The defendant's claim, raised in his pro se supplemental brief, that he was deprived of the constitutional right to the effective assistance of counsel is based, in part, on matter appearing on the record and, in part, on matter outside the record and, thus, constitutes a “ ‘mixed claim[ ]’ ” of ineffective assistance ( People v. Maxwell, 89 A.D.3d 1108, 1109, 933 N.Y.S.2d 386, quoting People v. Evans, 16 N.Y.3d 571, 575 n. 2, 925 N.Y.S.2d 366, 949 N.E.2d 457,cert. denied––– U.S. ––––, 132 S.Ct. 325, 181 L.Ed.2d 201).

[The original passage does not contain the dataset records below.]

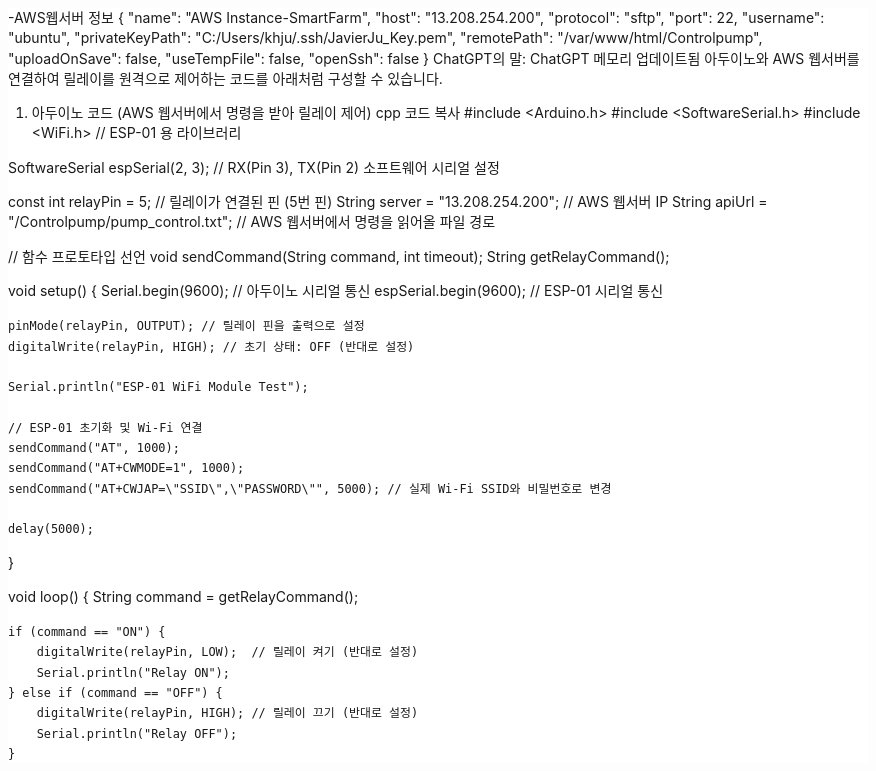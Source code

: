 -AWS웹서버 정보
{
    "name": "AWS Instance-SmartFarm",
    "host": "13.208.254.200",
    "protocol": "sftp",
    "port": 22,
    "username": "ubuntu",
    "privateKeyPath": "C:/Users/khju/.ssh/JavierJu_Key.pem",
    "remotePath": "/var/www/html/Controlpump",
    "uploadOnSave": false,
    "useTempFile": false,
    "openSsh": false
}
ChatGPT의 말:
ChatGPT
메모리 업데이트됨
아두이노와 AWS 웹서버를 연결하여 릴레이를 원격으로 제어하는 코드를 아래처럼 구성할 수 있습니다.

1. 아두이노 코드 (AWS 웹서버에서 명령을 받아 릴레이 제어)
cpp
코드 복사
#include <Arduino.h>
#include <SoftwareSerial.h>
#include <WiFi.h> // ESP-01 용 라이브러리

SoftwareSerial espSerial(2, 3); // RX(Pin 3), TX(Pin 2) 소프트웨어 시리얼 설정

const int relayPin = 5; // 릴레이가 연결된 핀 (5번 핀)
String server = "13.208.254.200"; // AWS 웹서버 IP
String apiUrl = "/Controlpump/pump_control.txt"; // AWS 웹서버에서 명령을 읽어올 파일 경로

// 함수 프로토타입 선언
void sendCommand(String command, int timeout);
String getRelayCommand();

void setup() {
    Serial.begin(9600); // 아두이노 시리얼 통신
    espSerial.begin(9600); // ESP-01 시리얼 통신

    pinMode(relayPin, OUTPUT); // 릴레이 핀을 출력으로 설정
    digitalWrite(relayPin, HIGH); // 초기 상태: OFF (반대로 설정)

    Serial.println("ESP-01 WiFi Module Test");

    // ESP-01 초기화 및 Wi-Fi 연결
    sendCommand("AT", 1000);
    sendCommand("AT+CWMODE=1", 1000);
    sendCommand("AT+CWJAP=\"SSID\",\"PASSWORD\"", 5000); // 실제 Wi-Fi SSID와 비밀번호로 변경

    delay(5000);
}

void loop() {
    String command = getRelayCommand();
    
    if (command == "ON") {
        digitalWrite(relayPin, LOW);  // 릴레이 켜기 (반대로 설정)
        Serial.println("Relay ON");
    } else if (command == "OFF") {
        digitalWrite(relayPin, HIGH); // 릴레이 끄기 (반대로 설정)
        Serial.println("Relay OFF");
    }
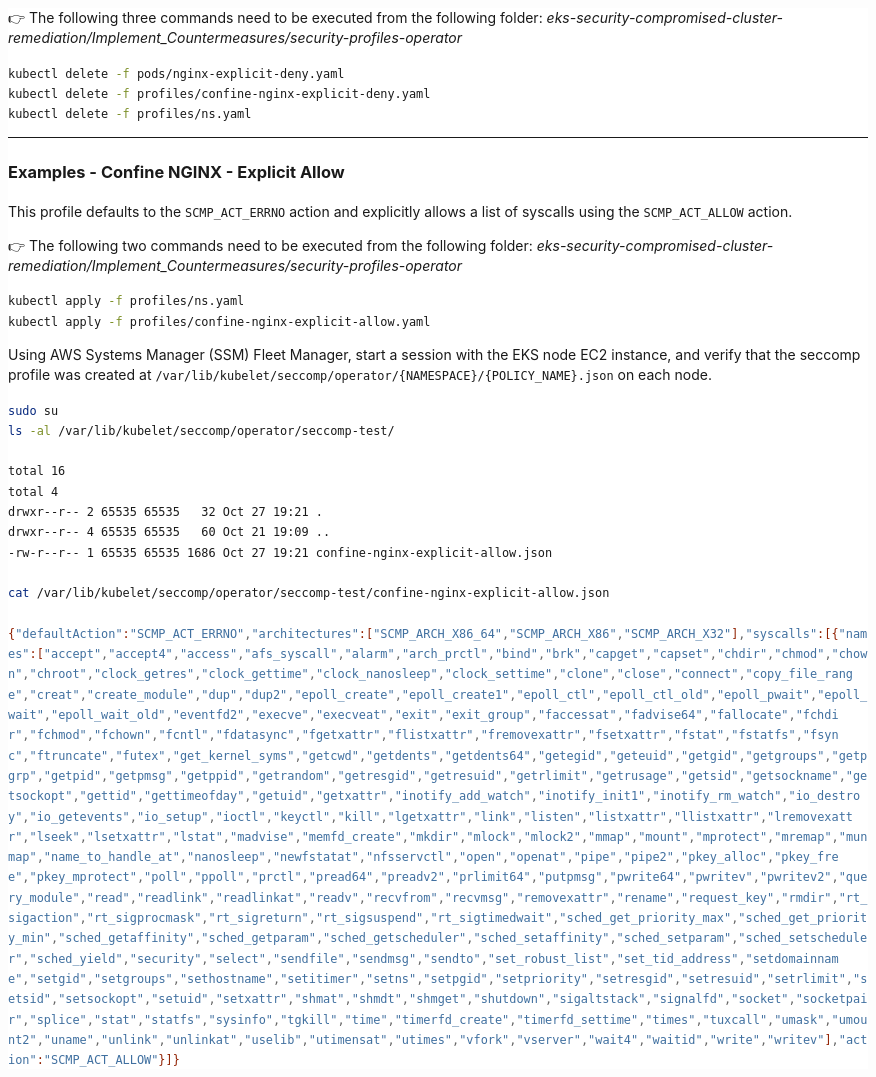 :point_right: The following three commands need to be executed from the following folder: *eks-security-compromised-cluster-remediation/Implement_Countermeasures/security-profiles-operator*

```bash
kubectl delete -f pods/nginx-explicit-deny.yaml
kubectl delete -f profiles/confine-nginx-explicit-deny.yaml
kubectl delete -f profiles/ns.yaml
```

---

### Examples - Confine NGINX - Explicit Allow
This profile defaults to the `SCMP_ACT_ERRNO` action and explicitly allows a list of syscalls using the `SCMP_ACT_ALLOW` action.

:point_right: The following two commands need to be executed from the following folder: *eks-security-compromised-cluster-remediation/Implement_Countermeasures/security-profiles-operator*

```bash
kubectl apply -f profiles/ns.yaml
kubectl apply -f profiles/confine-nginx-explicit-allow.yaml
```

Using AWS Systems Manager (SSM) Fleet Manager, start a session with the EKS node EC2 instance, and verify that the seccomp profile was created at `/var/lib/kubelet/seccomp/operator/{NAMESPACE}/{POLICY_NAME}.json` on each node.

```bash
sudo su
ls -al /var/lib/kubelet/seccomp/operator/seccomp-test/

total 16
total 4
drwxr--r-- 2 65535 65535   32 Oct 27 19:21 .
drwxr--r-- 4 65535 65535   60 Oct 21 19:09 ..
-rw-r--r-- 1 65535 65535 1686 Oct 27 19:21 confine-nginx-explicit-allow.json

cat /var/lib/kubelet/seccomp/operator/seccomp-test/confine-nginx-explicit-allow.json

{"defaultAction":"SCMP_ACT_ERRNO","architectures":["SCMP_ARCH_X86_64","SCMP_ARCH_X86","SCMP_ARCH_X32"],"syscalls":[{"names":["accept","accept4","access","afs_syscall","alarm","arch_prctl","bind","brk","capget","capset","chdir","chmod","chown","chroot","clock_getres","clock_gettime","clock_nanosleep","clock_settime","clone","close","connect","copy_file_range","creat","create_module","dup","dup2","epoll_create","epoll_create1","epoll_ctl","epoll_ctl_old","epoll_pwait","epoll_wait","epoll_wait_old","eventfd2","execve","execveat","exit","exit_group","faccessat","fadvise64","fallocate","fchdir","fchmod","fchown","fcntl","fdatasync","fgetxattr","flistxattr","fremovexattr","fsetxattr","fstat","fstatfs","fsync","ftruncate","futex","get_kernel_syms","getcwd","getdents","getdents64","getegid","geteuid","getgid","getgroups","getpgrp","getpid","getpmsg","getppid","getrandom","getresgid","getresuid","getrlimit","getrusage","getsid","getsockname","getsockopt","gettid","gettimeofday","getuid","getxattr","inotify_add_watch","inotify_init1","inotify_rm_watch","io_destroy","io_getevents","io_setup","ioctl","keyctl","kill","lgetxattr","link","listen","listxattr","llistxattr","lremovexattr","lseek","lsetxattr","lstat","madvise","memfd_create","mkdir","mlock","mlock2","mmap","mount","mprotect","mremap","munmap","name_to_handle_at","nanosleep","newfstatat","nfsservctl","open","openat","pipe","pipe2","pkey_alloc","pkey_free","pkey_mprotect","poll","ppoll","prctl","pread64","preadv2","prlimit64","putpmsg","pwrite64","pwritev","pwritev2","query_module","read","readlink","readlinkat","readv","recvfrom","recvmsg","removexattr","rename","request_key","rmdir","rt_sigaction","rt_sigprocmask","rt_sigreturn","rt_sigsuspend","rt_sigtimedwait","sched_get_priority_max","sched_get_priority_min","sched_getaffinity","sched_getparam","sched_getscheduler","sched_setaffinity","sched_setparam","sched_setscheduler","sched_yield","security","select","sendfile","sendmsg","sendto","set_robust_list","set_tid_address","setdomainname","setgid","setgroups","sethostname","setitimer","setns","setpgid","setpriority","setresgid","setresuid","setrlimit","setsid","setsockopt","setuid","setxattr","shmat","shmdt","shmget","shutdown","sigaltstack","signalfd","socket","socketpair","splice","stat","statfs","sysinfo","tgkill","time","timerfd_create","timerfd_settime","times","tuxcall","umask","umount2","uname","unlink","unlinkat","uselib","utimensat","utimes","vfork","vserver","wait4","waitid","write","writev"],"action":"SCMP_ACT_ALLOW"}]}
```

In this case, it is not evident from the matter appearing on the record that the defendant was deprived of the effective assistance of counsel ( cf. People v. Crump, 53 N.Y.2d 824, 440 N.Y.S.2d 170, 422 N.E.2d 815;People v. Brown, 45 N.Y.2d 852, 410 N.Y.S.2d 287, 382 N.E.2d 1149). Since the defendant's claim of ineffective assistance cannot be resolved without reference to matter outside the record, a CPL 440.10 proceeding is the appropriate forum for reviewing the claim in its entirety ( see People v. Freeman, 93 A.D.3d 805, 806, 940 N.Y.S.2d 314;People v. Maxwell, 89 A.D.3d at 1109, 933 N.Y.S.2d 386;People v. Rohlehr, 87 A.D.3d 603, 604, 927 N.Y.S.2d 919).
The defendant's remaining contentions, raised in his pro se supplemental brief, are unpreserved for appellate review and, in any event, without merit.